Para pintarla de cuerpo entero como ella era, tan efusiva, tan auténtica, nada mejor que las anécdotas, que siempre desembocaban en alguna situación graciosa que se dibujaba en su amplia sonrisa y nos contagiaba a todos.

Con su gracia natural a lo que se sumaba un simpático seseo, mi tocaya contaba que durante sus años de maestra en Haedo, pidió a los chicos que hicieran una redacción sobre el tema «La mosca» y uno de ellos comenzó escribiendo: «La mosca es el inseto más inseto de todos los insetos». Evidentemente ese pibe odiaba a las moscas.

En otra ocasión, cuando se desempeñaba en la Escuela de Adultos de nuestra ciudad, escribió un número de tres cifras en el pizarrón y pidió a un alumno que lo leyera en voz alta, con la dificultad de que tenía ceros intermedios.

Muy atento, uno de los muchachos leyó: «Cien…to mucho no poder complacerla”.
Ya dirigiendo el IMI, como sucedía habitualmente, estaban circulando por la escuela unas rifas. Con el dinero que se obtenía se compraban materiales de clase. Pero un día un grupo de alumnas se aventuró a vender en la calle.

El resultado fue que alguien las denunció y como en ese tiempo esas rifas o bonos, para salir a la venta debían estar autorizadas por la municipalidad, terminaron en la comisaría.

Y allá fue la Tata, como siempre, muy enojada con los policías, sacando la cara por sus chicas, que salieron muy orondas y sonrientes. Pero la sonrisa les duró exactamente media cuadra, porque en el primer escalón de la escuela y como corresponde a una madre responsable, recibieron la reprimenda más dura, la que nunca imaginaron recibir.

En la actividad frenética que desarrollaba Raquel cabían las entrevistas televisivas en un momento de grandes cambios en la escuela, de los que ella era el artífice.

Una mañana había ido al Canal en su Renault 12 azul y como era costumbre en esos años, las llaves quedaron puestas en el auto. Apurada como siempre y terminada la entrevista, volvió al colegio. Pocos minutos después un policía la buscaba en dirección. Se había llevado un vehículo igual al suyo pero que no era el suyo.

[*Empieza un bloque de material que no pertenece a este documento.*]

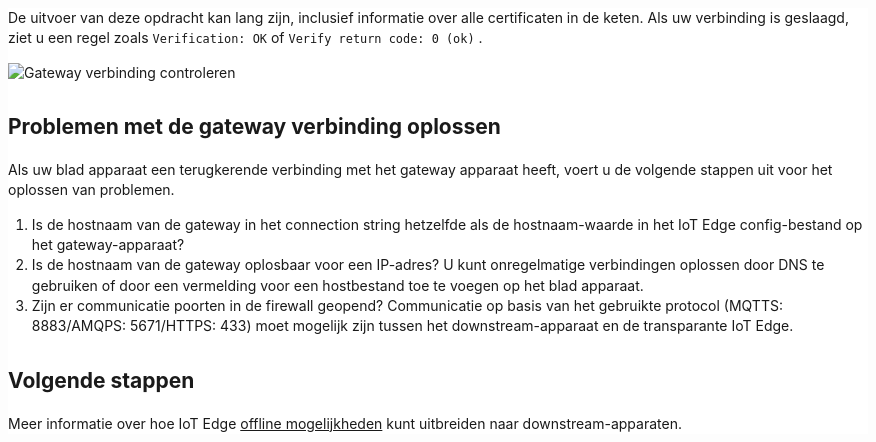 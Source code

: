 De uitvoer van deze opdracht kan lang zijn, inclusief informatie over alle certificaten in de keten. Als uw verbinding is geslaagd, ziet u een regel zoals `Verification: OK` of `Verify return code: 0 (ok)` .

![Gateway verbinding controleren](./media/how-to-connect-downstream-device/verification-ok.png)

## <a name="troubleshoot-the-gateway-connection"></a>Problemen met de gateway verbinding oplossen

Als uw blad apparaat een terugkerende verbinding met het gateway apparaat heeft, voert u de volgende stappen uit voor het oplossen van problemen.

1. Is de hostnaam van de gateway in het connection string hetzelfde als de hostnaam-waarde in het IoT Edge config-bestand op het gateway-apparaat?
2. Is de hostnaam van de gateway oplosbaar voor een IP-adres? U kunt onregelmatige verbindingen oplossen door DNS te gebruiken of door een vermelding voor een hostbestand toe te voegen op het blad apparaat.
3. Zijn er communicatie poorten in de firewall geopend? Communicatie op basis van het gebruikte protocol (MQTTS: 8883/AMQPS: 5671/HTTPS: 433) moet mogelijk zijn tussen het downstream-apparaat en de transparante IoT Edge.

## <a name="next-steps"></a>Volgende stappen

Meer informatie over hoe IoT Edge [offline mogelijkheden](offline-capabilities.md) kunt uitbreiden naar downstream-apparaten. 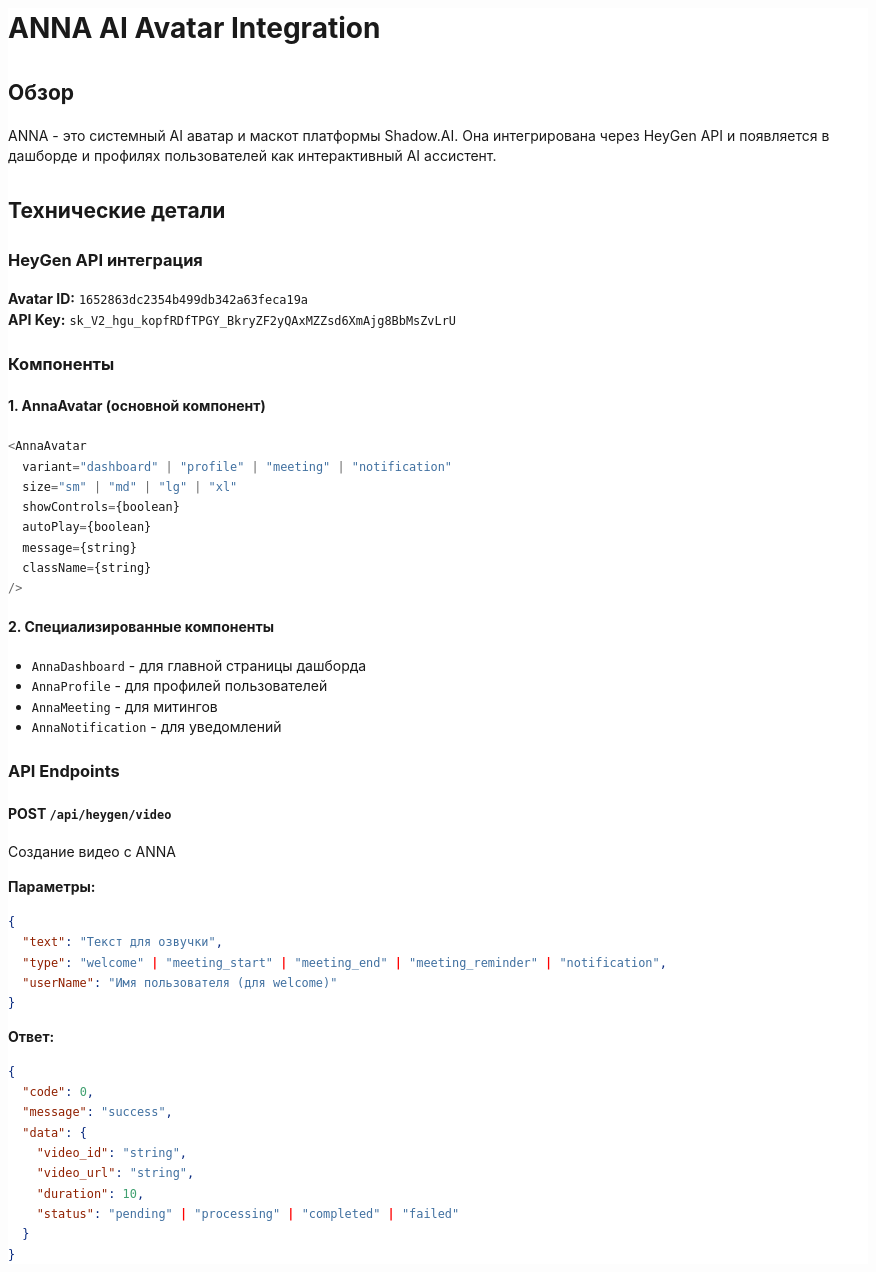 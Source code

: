 # ANNA AI Avatar Integration

## Обзор

ANNA - это системный AI аватар и маскот платформы Shadow.AI. Она интегрирована через HeyGen API и появляется в дашборде и профилях пользователей как интерактивный AI ассистент.

## Технические детали

### HeyGen API интеграция

**Avatar ID:** `1652863dc2354b499db342a63feca19a`  
**API Key:** `sk_V2_hgu_kopfRDfTPGY_BkryZF2yQAxMZZsd6XmAjg8BbMsZvLrU`

### Компоненты

#### 1. AnnaAvatar (основной компонент)
```typescript
<AnnaAvatar 
  variant="dashboard" | "profile" | "meeting" | "notification"
  size="sm" | "md" | "lg" | "xl"
  showControls={boolean}
  autoPlay={boolean}
  message={string}
  className={string}
/>
```

#### 2. Специализированные компоненты
- `AnnaDashboard` - для главной страницы дашборда
- `AnnaProfile` - для профилей пользователей
- `AnnaMeeting` - для митингов
- `AnnaNotification` - для уведомлений

### API Endpoints

#### POST `/api/heygen/video`
Создание видео с ANNA

**Параметры:**
```json
{
  "text": "Текст для озвучки",
  "type": "welcome" | "meeting_start" | "meeting_end" | "meeting_reminder" | "notification",
  "userName": "Имя пользователя (для welcome)"
}
```

**Ответ:**
```json
{
  "code": 0,
  "message": "success",
  "data": {
    "video_id": "string",
    "video_url": "string",
    "duration": 10,
    "status": "pending" | "processing" | "completed" | "failed"
  }
}
```
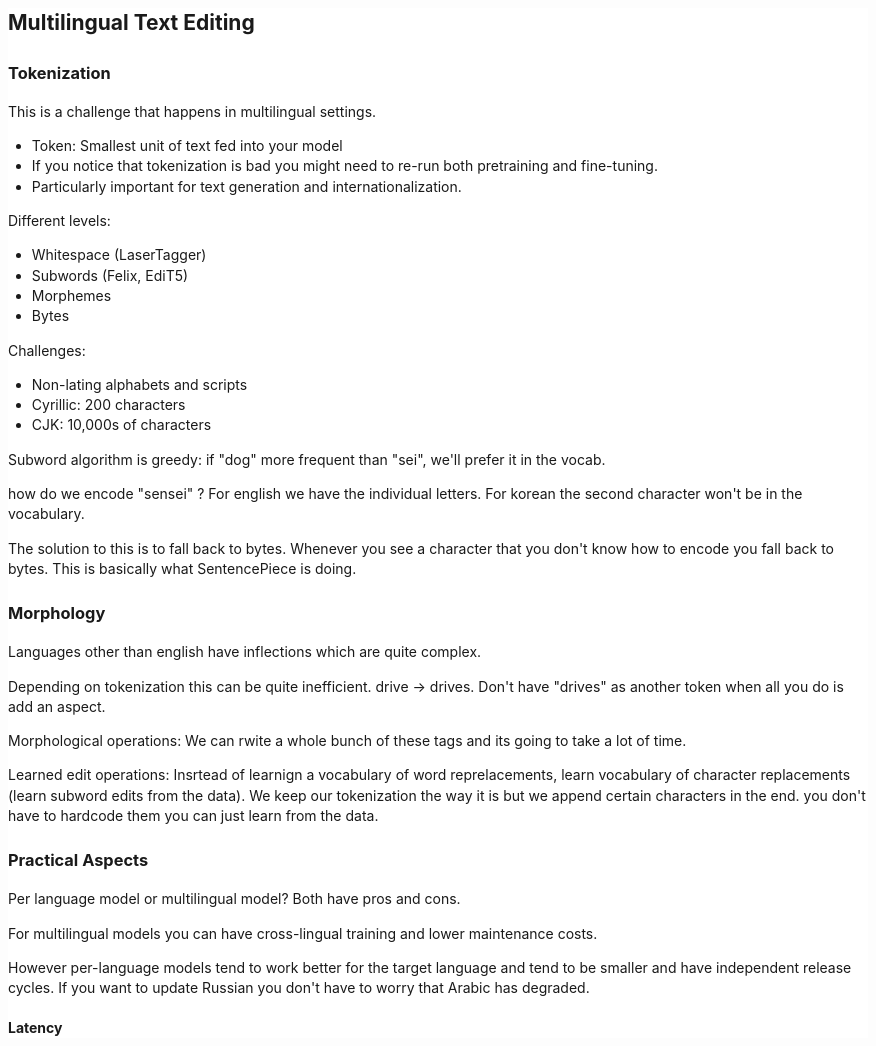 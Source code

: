 ## Multilingual Text Editing

### Tokenization

This is a challenge that happens in multilingual settings.

 - Token: Smallest unit of text fed into your model
 - If you notice that tokenization is bad you might need to re-run both pretraining and fine-tuning.
 - Particularly important for text generation and internationalization.

Different levels:
 - Whitespace (LaserTagger)
 - Subwords (Felix, EdiT5)
 - Morphemes
 - Bytes

Challenges:
 - Non-lating alphabets and scripts
 - Cyrillic: 200 characters
 - CJK: 10,000s of characters

Subword algorithm is greedy: if "dog" more frequent than "sei", we'll prefer it in the vocab.

how do we encode "sensei" ? For english we have the individual letters. For korean the second character won't be in the vocabulary.

The solution to this is to fall back to bytes. Whenever you see a character that you don't know how to encode you fall back to bytes. This is basically what SentencePiece is doing.


### Morphology

Languages other than english have inflections which are quite complex.

Depending on tokenization this can be quite inefficient. drive -> drives. Don't have "drives" as another token when all you do is add an aspect.

Morphological operations: We can rwite a whole bunch of these tags and its going to take a lot of time.

Learned edit operations: Insrtead of learnign a vocabulary of word reprelacements, learn vocabulary of character replacements (learn subword edits from the data). We keep our tokenization the way it is but we append certain characters in the end. you don't have to hardcode them you can just learn from the data.

### Practical Aspects

Per language model or multilingual model? Both have pros and cons.

For multilingual models you can have cross-lingual training and lower maintenance costs.

However per-language models tend to work better for the target language and tend to be smaller and have independent release cycles. If you want to update Russian you don't have to worry that Arabic has degraded.

#### Latency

Cuando se disfruta de la labor bien hecha y en compañía, a lo largo de años y años los espacios terminan siendo una prolongación del hogar, se suman tantos afectos, tantas experiencias compartidas, que los que siguen considerando que el trabajo es un castigo bíblico no saben lo que se pierden.

Y cierro esta historia con las palabras de Constancio C. Vigil: “Lo mejor que hallé en la vida fue el trabajo, cada cual en el suyo sirva a Dios”.

 

*Raquel Piña de Fabregues cumplió 86 años el 7 de julio. Es docente jubilada, escritora, trabajó como periodista y tiene varias ocupaciones como madre, abuela y bisabuela. Escribe desde que lee y aún lo sigue haciendo. Durante algunos años, fue columnista del programa de radio de su hija Celina, con sus Historias de Mamá, que se vieron interrumpidas por una caída y el estrés que eso significó en medio de la pandemia. Este es otro de esos textos de sus tantas historias.